Record set —
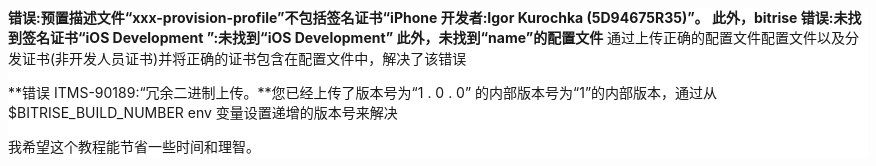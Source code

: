 **错误:预置描述文件“xxx-provision-profile”不包括签名证书“iPhone 开发者:Igor Kurochka (5D94675R35)”。
此外，bitrise 错误:未找到签名证书“iOS Development ”:未找到“iOS Development”
此外，未找到“name”的配置文件**
通过上传正确的配置文件配置文件以及分发证书(非开发人员证书)并将正确的证书包含在配置文件中，解决了该错误

**错误 ITMS-90189:“冗余二进制上传。**您已经上传了版本号为“1 . 0 . 0”
的内部版本号为“1”的内部版本，通过从$BITRISE_BUILD_NUMBER env 变量设置递增的版本号来解决

我希望这个教程能节省一些时间和理智。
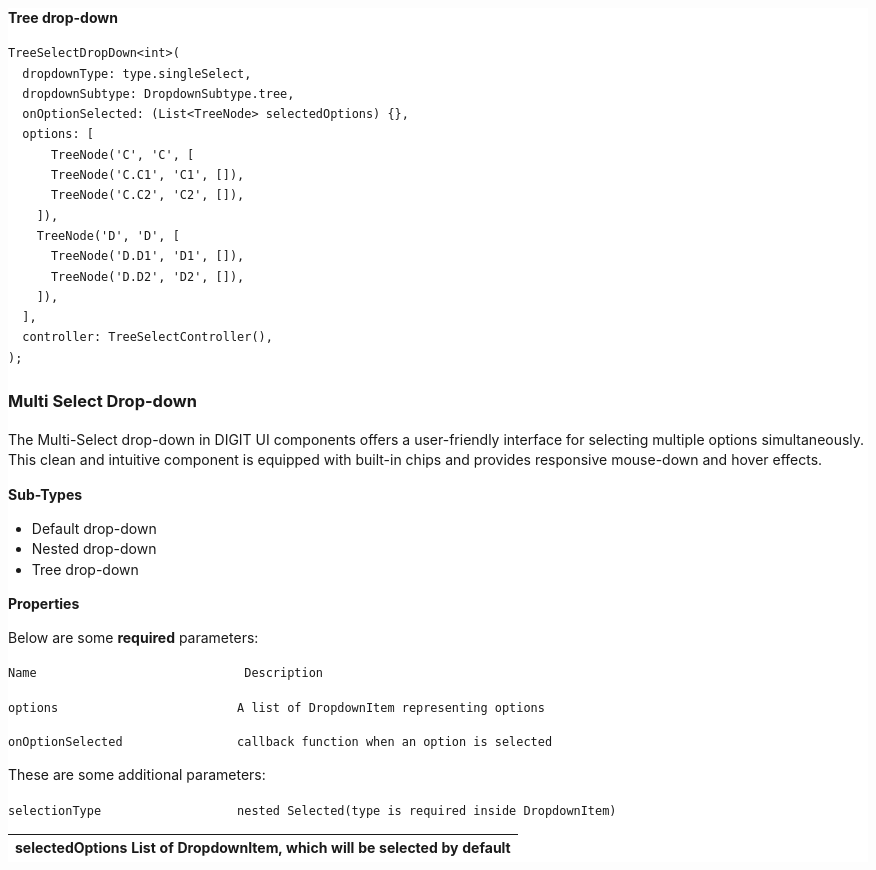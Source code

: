 **Tree drop-down**

```
TreeSelectDropDown<int>(
  dropdownType: type.singleSelect,
  dropdownSubtype: DropdownSubtype.tree,
  onOptionSelected: (List<TreeNode> selectedOptions) {},
  options: [
      TreeNode('C', 'C', [
      TreeNode('C.C1', 'C1', []),
      TreeNode('C.C2', 'C2', []),
    ]),
    TreeNode('D', 'D', [
      TreeNode('D.D1', 'D1', []),
      TreeNode('D.D2', 'D2', []),
    ]),
  ],
  controller: TreeSelectController(),
);
```

### Multi Select Drop-down <a href="#qu8jdmpofhjw" id="qu8jdmpofhjw"></a>

The Multi-Select drop-down in DIGIT UI components offers a user-friendly interface for selecting multiple options simultaneously. This clean and intuitive component is equipped with built-in chips and provides responsive mouse-down and hover effects.

**Sub-Types**

* Default drop-down
* Nested drop-down
* Tree drop-down

**Properties**

Below are some **required** parameters:

```
Name                             Description
```

```
options                         A list of DropdownItem representing options
```

```
onOptionSelected                callback function when an option is selected
```

These are some additional parameters:

```
selectionType                   nested Selected(type is required inside DropdownItem)
```

| selectedOptions List of DropdownItem, which will be selected by default |
| ----------------------------------------------------------------------- |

Description of the task —
Tally the lines of the listing in which the string "DropdownItem" appears, and state the tally alone.

Response area —
3